RECORDED DATA:
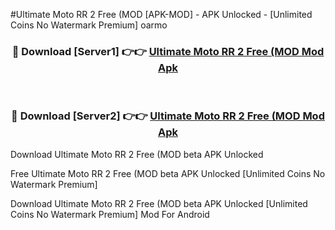 #Ultimate Moto RR 2 Free (MOD [APK-MOD] - APK Unlocked - [Unlimited Coins No Watermark Premium] oarmo



<div align="center">

<h3>🔴 Download [Server1] 👉👉 <a href="https://momento.my/?title=Ultimate_Moto_RR_2_Free_(MOD">Ultimate Moto RR 2 Free (MOD Mod Apk</a></h3><br>

<h3>🔴 Download [Server2] 👉👉 <a href="https://momento.my/?title=Ultimate_Moto_RR_2_Free_(MOD">Ultimate Moto RR 2 Free (MOD Mod Apk</a></h3>
</div>



Download Ultimate Moto RR 2 Free (MOD beta APK Unlocked

Free Ultimate Moto RR 2 Free (MOD beta APK Unlocked [Unlimited Coins No Watermark Premium]

Download Ultimate Moto RR 2 Free (MOD beta APK Unlocked [Unlimited Coins No Watermark Premium] Mod For Android
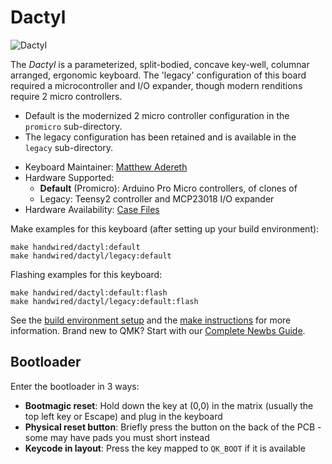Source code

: # Dactyl

![Dactyl](https://i.imgur.com/3s2sqdGh.png)

The *Dactyl* is a parameterized, split-bodied, concave key-well, columnar arranged, ergonomic keyboard. The 'legacy' configuration of this board required a microcontroller and I/O expander, though modern renditions require 2 micro controllers.

- Default is the modernized 2 micro controller configuration in the `promicro` sub-directory.
- The legacy configuration has been retained and is available in the `legacy` sub-directory.

* Keyboard Maintainer: [Matthew Adereth](https://github.com/adereth)
* Hardware Supported: 
    * **Default** (Promicro): Arduino Pro Micro controllers, of clones of
    * Legacy: Teensy2 controller and MCP23018 I/O expander
* Hardware Availability: [Case Files](https://github.com/adereth/dactyl-keyboard)

Make examples for this keyboard (after setting up your build environment):

    make handwired/dactyl:default
    make handwired/dactyl/legacy:default

Flashing examples for this keyboard:

    make handwired/dactyl:default:flash
    make handwired/dactyl/legacy:default:flash

See the [build environment setup](https://docs.qmk.fm/#/getting_started_build_tools) and the [make instructions](https://docs.qmk.fm/#/getting_started_make_guide) for more information. Brand new to QMK? Start with our [Complete Newbs Guide](https://docs.qmk.fm/#/newbs).

## Bootloader

Enter the bootloader in 3 ways:

* **Bootmagic reset**: Hold down the key at (0,0) in the matrix (usually the top left key or Escape) and plug in the keyboard
* **Physical reset button**: Briefly press the button on the back of the PCB - some may have pads you must short instead
* **Keycode in layout**: Press the key mapped to `QK_BOOT` if it is available
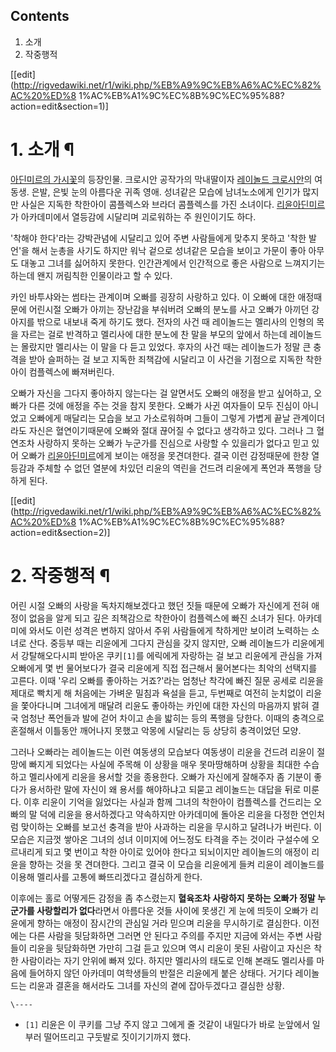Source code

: ## Contents

    

1. 소개 
2. 작중행적 

[[edit](http://rigvedawiki.net/r1/wiki.php/%EB%A9%9C%EB%A6%AC%EC%82%AC%20%ED%8
1%AC%EB%A1%9C%EC%8B%9C%EC%95%88?action=edit&section=1)]

# 1. 소개 ¶

  

[아딘미르의 가시꽃](%EC%95%84%EB%94%98%EB%AF%B8%EB%A5%B4%EC%9D%98%20%EA%B0%80%EC%8B%9C%EA%BD%83.md)의 등장인물. 크로시안 공작가의 막내딸이자 [레이놀드 크로시안](%EB%A0%88%EC%9D%B4%EB%86%80%EB%93%9C%20%ED%81%AC%EB%A1%9C%EC%8B%9C%EC%95%88.md)의 여동생. 은발, 은빛 눈의 아름다운
귀족 영애. 성녀같은 모습에 남녀노소에게 인기가 많지만 사실은 지독한 착한아이 콤플렉스와 브라더 콤플렉스를 가진 소녀이다. [리윤아딘미르](%EB%A6%AC%EC%9C%A4%20%EC%95%84%EB%94%98%EB%AF%B8%EB%A5%B4.md)가 아카데미에서
열등감에 시달리며 괴로워하는 주 원인이기도 하다.

  

'착해야 한다'라는 강박관념에 시달리고 있어 주변 사람들에게 맞추지 못하고 '착한 발언'을 해서 눈총을 사기도 하지만 워낙 겉으로 성녀같은
모습을 보이고 가문이 좋아 아무도 대놓고 그녀를 싫어하지 못한다. 인간관계에서 인간적으로 좋은 사람으로 느껴지기는 하는데 왠지 꺼림칙한
인물이라고 할 수 있다.

  

카인 바투샤와는 썸타는 관계이며 오빠를 굉장히 사랑하고 있다. 이 오빠에 대한 애정때문에 어린시절 오빠가 아끼는 장난감을 부숴버려 오빠의
분노를 사고 오빠가 아끼던 강아지를 밖으로 내보내 죽게 하기도 했다. 전자의 사건 때 레이놀드는 멜리사의 인형의 목을 자르는 걸로 반격하고
멜리사에 대한 분노에 찬 말을 부모의 앞에서 하는데 레이놀드는 몰랐지만 멜리사는 이 말을 다 듣고 있었다. 후자의 사건 때는 레이놀드가 정말
큰 충격을 받아 슬퍼하는 걸 보고 지독한 죄책감에 시달리고 이 사건을 기점으로 지독한 착한아이 컴플렉스에 빠져버린다.

  

오빠가 자신을 그다지 좋아하지 않는다는 걸 알면서도 오빠의 애정을 받고 싶어하고, 오빠가 다른 것에 애정을 주는 것을 참지 못한다. 오빠가
사귄 여자들이 모두 진심이 아니었고 오빠에게 매달리는 모습을 보고 가소로워하며 그들이 그렇게 가볍게 끝날 관계이더라도 자신은 혈연이기때문에
오빠와 절대 끊어질 수 없다고 생각하고 있다. 그러나 그 혈연조차 사랑하지 못하는 오빠가 누군가를 진심으로 사랑할 수 있을리가 없다고 믿고
있어 오빠가 [리윤아딘미르](%EB%A6%AC%EC%9C%A4%20%EC%95%84%EB%94%98%EB%AF%B8%EB%A5%B4.md)에게 보이는
애정을 못견뎌한다. 결국 이런 감정때문에 한창 열등감과 주체할 수 없던 열분에 차있던 리윤의 역린을 건드려 리윤에게 폭언과 폭행을 당하게
된다.

  

[[edit](http://rigvedawiki.net/r1/wiki.php/%EB%A9%9C%EB%A6%AC%EC%82%AC%20%ED%8
1%AC%EB%A1%9C%EC%8B%9C%EC%95%88?action=edit&section=2)]

# 2. 작중행적 ¶

  

어린 시절 오빠의 사랑을 독차지해보겠다고 했던 짓들 때문에 오빠가 자신에게 전혀 애정이 없음을 알게 되고 깊은 죄책감으로 착한아이 컴플렉스에
빠진 소녀가 된다. 아카데미에 와서도 이런 성격은 변하지 않아서 주위 사람들에게 착하게만 보이려 노력하는 소녀로 산다. 중등부 때는 리윤에게
그다지 관심을 갖지 않지만, 오빠 레이놀드가 리윤에게서 강탈해오다시피 받아온 쿠키`[1]`를 에릭에게 자랑하는 걸 보고 리윤에게 관심을 가져
오빠에게 몇 번 물어보다가 결국 리윤에게 직접 접근해서 물어본다는 최악의 선택지를 고른다. 이때 '우리 오빠를 좋아하는 거죠?'라는 엄청난
착각에 빠진 질문 공세로 리윤을 제대로 빡치게 해 처음에는 가벼운 밀침과 욕설을 듣고, 두번째로 여전히 눈치없이 리윤을 쫓아다니며 그녀에게
매달려 리윤도 좋아하는 카인에 대한 자신의 마음까지 밝혀 결국 엄청난 폭언들과 발에 걷어 차이고 손을 밟히는 등의 폭행을 당한다. 이때의
충격으로 혼절해서 이틀동안 깨어나지 못했고 악몽에 시달리는 등 상당히 충격이었던 모양.

  

그러나 오빠라는 레이놀드는 이런 여동생의 모습보다 여동생이 리윤을 건드려 리윤이 절망에 빠지게 되었다는 사실에 주목해 이 상황을 매우
못마땅해하며 상황을 최대한 수습하고 멜리사에게 리윤을 용서할 것을 종용한다. 오빠가 자신에게 잘해주자 좀 기분이 좋다가 용서하란 말에 자신이
왜 용서를 해야하냐고 되묻고 레이놀드는 대답을 뒤로 미룬다. 이후 리윤이 기억을 잃었다는 사실과 함께 그녀의 착한아이 컴플렉스를 건드리는
오빠의 말 덕에 리윤을 용서하겠다고 약속하지만 아카데미에 돌아온 리윤을 다정한 연인처럼 맞이하는 오빠를 보고선 충격을 받아 사과하는 리윤을
무시하고 달려나가 버린다. 이 모습은 지금껏 쌓아온 그녀의 성녀 이미지에 어느정도 타격을 주는 것이라 구설수에 오르내리게 되고 몇 번이고
착한 아이로 있어야 한다고 되뇌이지만 레이놀드의 애정이 리윤을 향하는 것을 못 견뎌한다. 그리고 결국 이 모습을 리윤에게 들켜 리윤이
레이놀드를 이용해 멜리사를 고통에 빠뜨리겠다고 결심하게 한다.

  

이후에는 홀로 어떻게든 감정을 좀 추스렸는지 **혈육조차 사랑하지 못하는 오빠가 정말 누군가를 사랑할리가 없다**라면서 아름다운 것들 사이에
못생긴 게 눈에 띄듯이 오빠가 리윤에게 향하는 애정이 잠시간의 관심일 거라 믿으며 리윤을 무시하기로 결심한다. 이전에는 다른 사람을
뒷담화하면 그러면 안 된다고 주의를 주지만 지금에 와서는 주변 사람들이 리윤을 뒷담화하면 가만히 그걸 듣고 있으며 역시 리윤이 못된 사람이고
자신은 착한 사람이라는 자기 안위에 빠져 있다. 하지만 멜리사의 태도로 인해 본래도 멜리사를 마음에 들어하지 않던 아카데미 여학생들의 반절은
리윤에게 붙은 상태다. 거기다 레이놀드는 리윤과 결혼을 해서라도 그녀를 자신의 곁에 잡아두겠다고 결심한 상황.

`\----`

  * `[1]` 리윤은 이 쿠키를 그냥 주지 않고 그에게 줄 것같이 내밀다가 바로 눈앞에서 일부러 떨어뜨리고 구둣발로 짓이기기까지 했다.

BRIEF: In the lines above, spot each one that contains the word "available" and copy it.

REPLY TO THE TASK:
- The legacy configuration has been retained and is available in the `legacy` sub-directory.
* **Keycode in layout**: Press the key mapped to `QK_BOOT` if it is available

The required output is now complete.